AMA Queensland acknowledges the record health investment in today’s state budget as a step in the right direction with many positives, but in reality the 5.6 per cent increase in the next 12 months is only just keeping pace with inflation.

“We are pleased to see that the state government has listened AMA Queensland’s calls for urgent action to address hospital access block and ambulance ramping by investing in thousands of new beds,” AMA Queensland President Dr Maria Boulton said.

“Queensland’s health system was already at capacity before COVID, and has only kept going because of the dedication and altruism of exhausted and over-stretched doctors, nurses, paramedics and all healthcare workers.

“The government promised that this budget would be a record investment in health, and it had to be.

“The addition of more than 2,500 new beds is most definitely welcomed but it is going to take six years for some communities to get the beds they need now.

“We acknowledge that close to 290 of these beds will be online in the second half of next year and we commend the government on this accelerated infrastructure investment.

“But we must continue this pace and momentum so that hospitals like Redcliffe aren’t waiting until 2028 for the beds they needed yesterday.

“Rapid access services to provide alternative pathways to hospital admissions and care, and patient flow initiatives to move patients through hospitals faster to free up ED beds were among the recommendations of our Ramping Roundtable Action Plan, and we welcome the government’s investment in these.

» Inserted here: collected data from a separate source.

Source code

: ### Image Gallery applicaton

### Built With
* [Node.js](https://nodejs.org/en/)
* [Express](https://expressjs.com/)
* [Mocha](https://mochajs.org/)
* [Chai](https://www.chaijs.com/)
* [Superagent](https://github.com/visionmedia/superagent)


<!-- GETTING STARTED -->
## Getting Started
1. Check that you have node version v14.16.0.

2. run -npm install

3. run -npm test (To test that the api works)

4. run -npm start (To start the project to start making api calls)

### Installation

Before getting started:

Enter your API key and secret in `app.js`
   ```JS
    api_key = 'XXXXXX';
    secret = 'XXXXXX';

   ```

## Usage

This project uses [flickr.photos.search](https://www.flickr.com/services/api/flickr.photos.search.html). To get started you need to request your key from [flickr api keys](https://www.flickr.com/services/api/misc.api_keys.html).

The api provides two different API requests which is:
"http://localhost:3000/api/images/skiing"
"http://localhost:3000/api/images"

“We remain concerned about investment in satellite hospitals as they are only hospital by name and certainly not by nature. They won’t reduce the load on actual emergency departments in actual hospitals.

“The investment in mental health is half of what is needed, however, you can’t run mental health services without the mental health workforce. Queensland has the lowest investment in mental health per capita in Australia. We need significantly more investment now and a commitment in prevention of mental health issues.

“Digital health funding is a positive but again falls short of what is needed, and timelines must be accelerated. Information-sharing, accurate patient records and health management software are fundamental to efficient and safe patient care.

“We are disappointed that there is no increase in funding for palliative care. Queenslanders deserve comfort and dignity at the end of life.

“The government acknowledged that closing the gap for First Nations peoples is a priority but there are no targeted initiatives in this budget.

“We acknowledge that planning has commenced on a workforce strategy but this has to be done in collaboration with the commonwealth and stakeholders to ensure the training supply meets the workforce needs.

“We don’t want to see short-term fixes that undermine the supply of doctors to regional communities.

“What Queenslanders need is more doctors and access to them wherever they live in the state.”

In its budget submission, AMA Queensland called for an urgent investment of more than $2.34 billion into the health system over the next 12 months, not the next six years, to deliver five key priority actions.

  • Implement the Ramping Roundtable Action Plan, starting with 1,500 more hospital beds across the state (>$1.2 billion)
  • Fill fundamental gaps in mental health ($700 million)
  • Address unmet need in palliative care ($120.35 million)
  • Make medical workplaces safe and healthy ($1.67 million)
  • Fix digital healthcare technologies ($313 million).

“We are pleased to see that some of these recommendations have been taken up and we will continue to work with the government to provide the best healthcare for all Queenslanders,” Dr Boulton concluded.